When You See the Rain:
Set Aside Cleaning Supplies & Towels
The first thing you'll want to do is make sure your cleaning supplies and towels don't go into the truck too soon. Even though your professional movers will put down floor protection, you'll likely want to mop when the move is over and possibly during the day if there's enough mud or tracked-in puddles to deal with. So, have your mop and bucket ready to go and ready to throw last into the truck.
Towels are equally useful for other reasons. Towels can dry off lightly damp items when they get into the truck, wrap items to weather brief rain exposure, and mop up floor puddles should they occur. So, keep a few towels handy and don't be shy about quick-wash or quick-drying them during the day. Consider putting down towels preemptively over high-traffic walkways.

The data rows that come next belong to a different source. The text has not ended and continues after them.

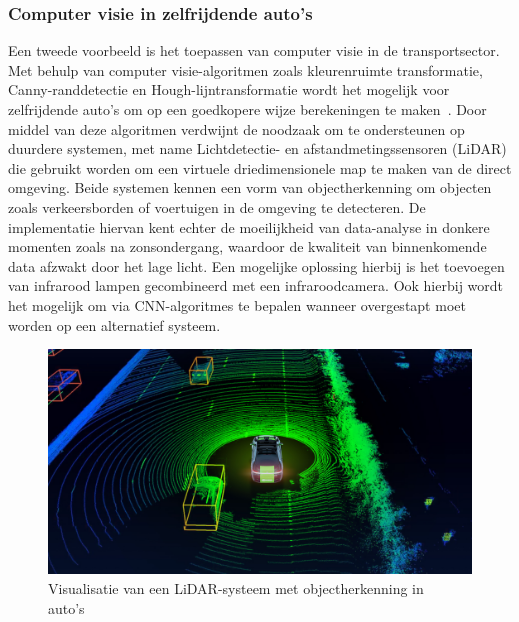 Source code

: \subsubsection{Computer visie in zelfrijdende auto's}
Een tweede voorbeeld is het toepassen van computer visie in de transportsector.
Met behulp van computer visie-algoritmen zoals kleurenruimte transformatie, Canny-randdetectie en Hough-lijntransformatie wordt het mogelijk voor zelfrijdende auto's om op een goedkopere wijze berekeningen te maken~\autocite{Gajjar2023}.
Door middel van deze algoritmen verdwijnt de noodzaak om te ondersteunen op duurdere systemen, met name Lichtdetectie- en afstandmetingssensoren (LiDAR) die gebruikt worden om een virtuele driedimensionele map te maken van de direct omgeving.
Beide systemen kennen een vorm van objectherkenning om objecten zoals verkeersborden of voertuigen in de omgeving te detecteren.
De implementatie hiervan kent echter de moeilijkheid van data-analyse in donkere momenten zoals na zonsondergang, waardoor de kwaliteit van binnenkomende data afzwakt door het lage licht.
Een mogelijke oplossing hierbij is het toevoegen van infrarood lampen gecombineerd met een infraroodcamera.
Ook hierbij wordt het mogelijk om via CNN-algoritmes te bepalen wanneer overgestapt moet worden op een alternatief systeem.
\begin{figure}
    \includegraphics[width=1\linewidth]{images/visualisatie-lidar}
    \caption{Visualisatie van een LiDAR-systeem met objectherkenning in auto's~\autocite{Badoni2021}}
    \label{fig:visualisatie-lidar}
\end{figure}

Back the Truck Right Up to Your Door
Next, do everything you can to limit the amount of time your stuff is being carried under the open rainy sky. Covered porches are great for extending your rain-protected walk if you have one. Either way, you'll want to back the truck up as close to your door as possible, considering the ramp length if necessary. This will minimize the number of raindrops that can fall on your items and moving team during the day.
Everyone Put on Non-Slip Shoes
Finally, ask all of your family and move-assisting friends to put on real shoes. Sneakers with rubber soles are best, and slippery sandals are the worst. Really, no one should be wearing sandals while moving anyway but also watch out for slippery urban sneaks like converse that can become dangerously slick in the rain. You may also want to hand out big plastic ponchos for the outside crew.
To Protect Your Stuff:
Covered Porches and Make-Shift Tarp Roofs
Try to create as much cover for your outside walking path as is possible. Use covered porches when you can and investigate the area for possible clever use of tarps. You might be able to string a tarp from the top of the truck to the edge of your porch, but then again maybe not. Don't go overboard but try to minimize the rain-exposed space between your door and the truck.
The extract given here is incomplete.